The true growth potential of robotic kitchen chefs has been laid bare after a US firm behind an automatic pizza concept received an investment that values the business at an astonishing £1.25 billion (£952m).
Robotics firm Zume, whose systems prep and bake pizzas, has reportedly just raised $375m (£286m) from Japanese bank Softbank and it is thought that another investor could be looking at injecting a similar amount.
Zume has not commented on the situation, except to confirm that it recently closed a round of funding to “support our growth and hiring”.
The business was started three years ago and uses robotics, automation and mobile kitchen technologies to produce food. It also runs a business that uses delivery trucks with onboard kitchens.
US technology website TechCrunch reported that Zume created a larger umbrella company earlier this year to house Zume Pizza, now a subsidiary of Zume. It is thought the move reflects its desire to expand beyond pizza and license its technology to restaurants looking to deploy food trucks.

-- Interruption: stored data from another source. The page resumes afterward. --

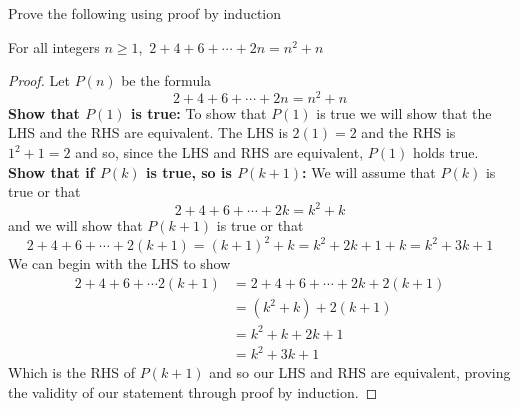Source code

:\documentclass[addpoints]{exam}
\begin{document}
\begin{questions}
	\question Prove the following using proof by induction
	\begin{center}
		For all integers $n \geq 1$, $\displaystyle\, 2 + 4 + 6 + \cdots + 2n = n^2 + n$
	\end{center}
	\begin{solution}[\stretch{1}]
		\begin{proof}
			Let $P(n)$ be the formula
			\[
				2 + 4 + 6 + \cdots + 2n = n^2 + n
			\]
			\textbf{Show that $P(1)$ is true:} To show that $P(1)$ is true we will show that the LHS and the RHS are equivalent. The LHS is $2(1)=2$ and the RHS is $1^2 + 1 = 2$ and so, since the LHS and RHS are equivalent, $P(1)$ holds true.
			\newline\textbf{Show that if $P(k)$ is true, so is $P(k+1)$:} We will assume that $P(k)$ is true or that
			\[
				2 + 4 + 6 + \cdots + 2k = k^2 + k
			\]
			and we will show that $P(k+1)$ is true or that
			\[
				2 + 4 + 6 + \cdots + 2(k+1) = (k+1)^2 + k = k^2 + 2k + 1 + k = k^2 + 3k + 1
			\]
			We can begin with the LHS to show
			\begin{align*}
				2 + 4 + 6 + \cdots 2(k+1) & = 2 + 4 + 6 + \cdots + 2k + 2(k+1) \\
				                          & = (k^2 + k) + 2(k+1)               \\
				                          & = k^2 + k + 2k + 1                 \\
				                          & = k^2 + 3k + 1
			\end{align*}
			Which is the RHS of $P(k+1)$ and so our LHS and RHS are equivalent, proving the validity of our statement through proof by induction.
		\end{proof}
	\end{solution}

	\newpage


\end{questions}
\end{document}
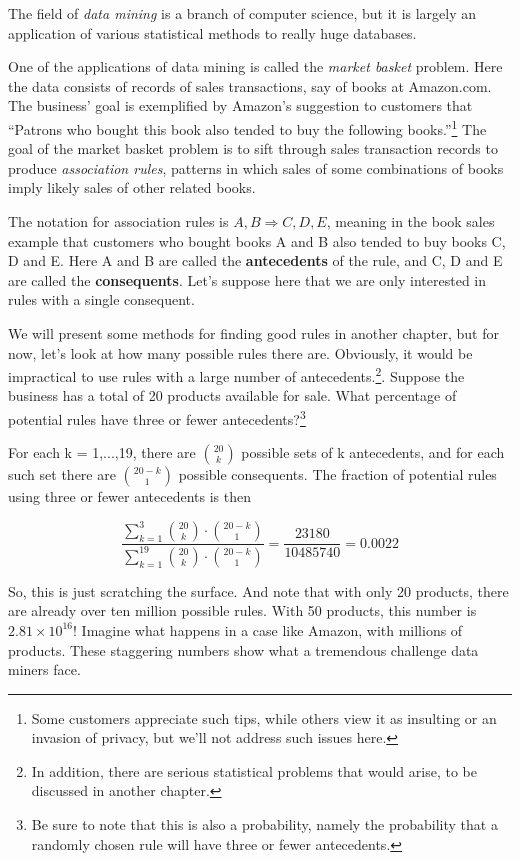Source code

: The field of {\it data mining} is a branch of computer science, but it
is largely an application of various statistical methods to really huge
databases.

One of the applications of data mining is called the {\it market basket}
problem.  Here the data consists of records of sales transactions, say
of books at Amazon.com.  The business' goal is exemplified by Amazon's
suggestion to customers that ``Patrons who bought this book also tended
to buy the following books.''\footnote{Some customers appreciate such tips,
while others view it as insulting or an invasion of privacy, but we'll
not address such issues here.}  The goal of the market basket problem is
to sift through sales transaction records to produce {\it association
rules}, patterns in which sales of some combinations of books imply
likely sales of other related books.

The notation for association rules is $A,B \Rightarrow C,D,E$, meaning
in the book sales example that customers who bought books A and B also
tended to buy books C, D and E.  Here A and B are called the {\bf
antecedents} of the rule, and C, D and E are called the {\bf
consequents}.  Let's suppose here that we are only interested in rules
with a single consequent.  

We will present some methods for finding good rules in another chapter, but
for now, let's look at how many possible rules there are.  Obviously, it
would be impractical to use rules with a large number of
antecedents.\footnote{In addition, there are serious statistical
problems that would arise, to be discussed in another chapter.}.  Suppose
the business has a total of 20 products available for sale.  What
percentage of potential rules have three or fewer
antecedents?\footnote{Be sure to note that this is also a probability,
namely the probability that a randomly chosen rule will have three or
fewer antecedents.}

For each k = 1,...,19, there are $\binom{20}{k}$ possible sets of k
antecedents, and for each such set there are $\binom{20-k}{1}$ possible
consequents.  The fraction of potential rules using three or fewer
antecedents is then

\begin{equation}
\frac
{\sum_{k=1}^{3} \binom{20}{k} \cdot \binom{20-k}{1}}
{\sum_{k=1}^{19} \binom{20}{k} \cdot \binom{20-k}{1}}
= \frac{23180}{10485740}
= 0.0022
\end{equation}

So, this is just scratching the surface.  And note that with only 20
products, there are already over ten million possible rules.  With 50
products, this number is $2.81 \times 10^{16}$!  Imagine what happens in
a case like Amazon, with millions of products.  These staggering numbers
show what a tremendous challenge data miners face.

“Pizza was our prototype,” Zume CEO Alex Garden told the publication. “There’s no reason why this technology wouldn’t work for any restaurant or any food category. Any restaurant who wants to adopt our system can now easily do that. They don’t have to be experts in technology or appliance manufacturing. They can just be restaurateurs, who have a more flexible offering for customers.”
In June, Zume announced the launch of ‘Vincenzo’, its smartest and most precise food robot to date. It can recognise when a pizza crust hits peak par bake perfection before strategically taking out each crust from the kitchen’s 800°C oven and moving it into a 1.25-inch, 27 shelved pizza rack.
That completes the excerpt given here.